Final Vantage. September marked the last month for homebuyers to benefit from the Stamp Duty break, tapered-off since June. And buyers grabbed at it; resulting in the UK’s average house price rising by 11.8%, to a record high of £270,000, in the year to September. That’s up from 10.2% in August. The “race for space” has been a major contributor, with people opting to move to larger, more pricey properties amid an increase in remote/hybrid working. Housing supply, however, remains limited. With the withdrawal of the tax incentive and a likely rise in mortgage rates, we wait to see if demand will cool-off in coming months.
Double-digit – Northern Ireland’s Residential Property Price Index reported its tenth successive quarter of growth in Q3 2021 with price declines occurring in only two of the last 34 quarters. During the three months to September local prices increased by 3.0% quarter-on-quarter, taking the standardised price of a local residential property to £159,109 – a 13-year high. Standardised prices have increased by 10.7% y/y, which is on a par with the Republic of Ireland and above the UK (+9.8% y/y). Since the onset of the pandemic local residential property prices have increased by 13.1% or £235 per week. We have perhaps become blasé again in thinking that prices can only go one way. It is worth remembering though, prices may be above pre-pandemic levels but they are still 29% below Q3 2007’s freak peak.
In Flux. Many parts of the UK economy face ongoing upheaval.

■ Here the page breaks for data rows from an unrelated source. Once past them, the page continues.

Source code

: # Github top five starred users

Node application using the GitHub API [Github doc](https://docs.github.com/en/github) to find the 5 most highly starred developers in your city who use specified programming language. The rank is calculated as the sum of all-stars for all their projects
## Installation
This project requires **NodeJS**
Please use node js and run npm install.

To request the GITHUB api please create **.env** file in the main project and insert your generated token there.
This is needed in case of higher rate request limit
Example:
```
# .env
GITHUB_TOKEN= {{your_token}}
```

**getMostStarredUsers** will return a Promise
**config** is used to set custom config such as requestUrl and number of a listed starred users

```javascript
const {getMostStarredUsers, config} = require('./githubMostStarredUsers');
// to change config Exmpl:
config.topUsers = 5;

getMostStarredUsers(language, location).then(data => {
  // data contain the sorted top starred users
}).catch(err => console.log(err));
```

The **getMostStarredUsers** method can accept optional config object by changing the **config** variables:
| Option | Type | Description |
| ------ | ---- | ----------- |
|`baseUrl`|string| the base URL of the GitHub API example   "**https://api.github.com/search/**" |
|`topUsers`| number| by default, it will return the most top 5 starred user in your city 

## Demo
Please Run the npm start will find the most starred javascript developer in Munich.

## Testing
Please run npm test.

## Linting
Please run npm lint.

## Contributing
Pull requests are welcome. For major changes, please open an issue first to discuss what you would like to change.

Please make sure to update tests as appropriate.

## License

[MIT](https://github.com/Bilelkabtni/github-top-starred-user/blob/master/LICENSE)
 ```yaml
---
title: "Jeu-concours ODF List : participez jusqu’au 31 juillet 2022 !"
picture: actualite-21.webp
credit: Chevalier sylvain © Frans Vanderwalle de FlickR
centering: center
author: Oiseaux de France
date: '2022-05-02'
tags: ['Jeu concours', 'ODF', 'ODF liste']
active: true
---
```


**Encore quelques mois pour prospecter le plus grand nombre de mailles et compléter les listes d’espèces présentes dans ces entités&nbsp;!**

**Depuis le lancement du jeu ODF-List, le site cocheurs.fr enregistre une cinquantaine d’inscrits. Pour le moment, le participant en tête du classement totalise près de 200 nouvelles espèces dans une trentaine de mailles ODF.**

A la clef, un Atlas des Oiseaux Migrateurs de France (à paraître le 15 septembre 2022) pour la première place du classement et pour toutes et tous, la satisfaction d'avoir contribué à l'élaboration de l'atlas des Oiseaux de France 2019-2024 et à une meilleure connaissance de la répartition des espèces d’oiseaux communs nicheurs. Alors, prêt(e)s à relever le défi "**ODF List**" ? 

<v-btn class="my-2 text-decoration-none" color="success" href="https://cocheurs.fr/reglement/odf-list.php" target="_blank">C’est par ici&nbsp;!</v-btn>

Amidst reports of driver shortages, the proportion of transport and storage firms trading fell 20 percentage points, to just 74% in early November. For most that will be temporary, but pessimism over survival prospects is growing: 6% of all businesses doubt their ability to survive the next three months. That rises to 13% amongst the likes of hairdressers and beauticians. New working arrangements are being thrashed-out too. Half of firms have now brought staff back to the workplace. Yet 1 in 6 plans to stick with hybrid working models, and 1 in 10 never expect their workforce to return.
Holidays are coming. UK retail sales picked up in October, rising 0.8% after five months of consecutive falls. Sales volumes were 5.8% higher than pre-pandemic levels. The pick-up was due to 4.2% surge in non-food stores sales such as department stores, second hand, and toy shops. Early Christmas shopping – amid concerns about product availability – may have played a supporting role. Clothing sales jumped by 6.2%, while fuel sales fell back sharply, returning to more typical levels after panic buying in September. Food and online sales also fell, however remain above pre-pandemic levels. Consumer confidence has recovered some ground too: GFK’s composite index rose 3 points to minus 14 in November, however is still below-average.

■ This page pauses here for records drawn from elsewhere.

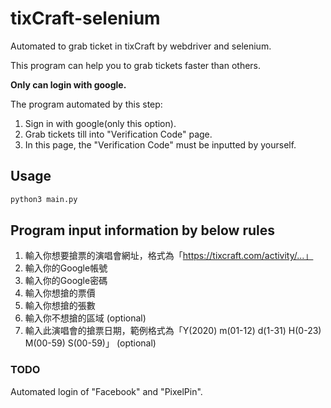 # tixCraft-selenium

Automated to grab ticket in tixCraft by webdriver and selenium.

This program can help you to grab tickets faster than others.

**Only can login with google.**

The program automated by this step:
1. Sign in with google(only this option).
2. Grab tickets till into "Verification Code" page.
3. In this page, the "Verification Code" must be inputted by yourself.

## Usage
```bash
python3 main.py
```

## Program input information by below rules
1. 輸入你想要搶票的演唱會網址，格式為「https://tixcraft.com/activity/...」
2. 輸入你的Google帳號
3. 輸入你的Google密碼
4. 輸入你想搶的票價
5. 輸入你想搶的張數
6. 輸入你不想搶的區域 (optional)
7. 輸入此演唱會的搶票日期，範例格式為「Y(2020) m(01-12) d(1-31) H(0-23) M(00-59) S(00-59)」 (optional)

### TODO
Automated login of "Facebook" and "PixelPin".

Cautious. Consumer spending in the UK slowed down slightly the week ending 13 November as aggregate credit and debit card purchases decreased by 4ppt to 101% of February 2020’s average. Spending on ‘staples’, ‘socials’ and ‘delayable’ all decreased, whereas work-related expenditure saw a minor rise (+1ppt). More people are returning to the office; transactions volumes at Pret a Manger continued their upward trend too. Despite the holiday season approaching, footfall in retail stores rose by only 1% and remains 15% below its pre-pandemic level. Rising inflation coupled with a growing tax burden and likelihood of rising interest rates may dent consumer spending further in the near term.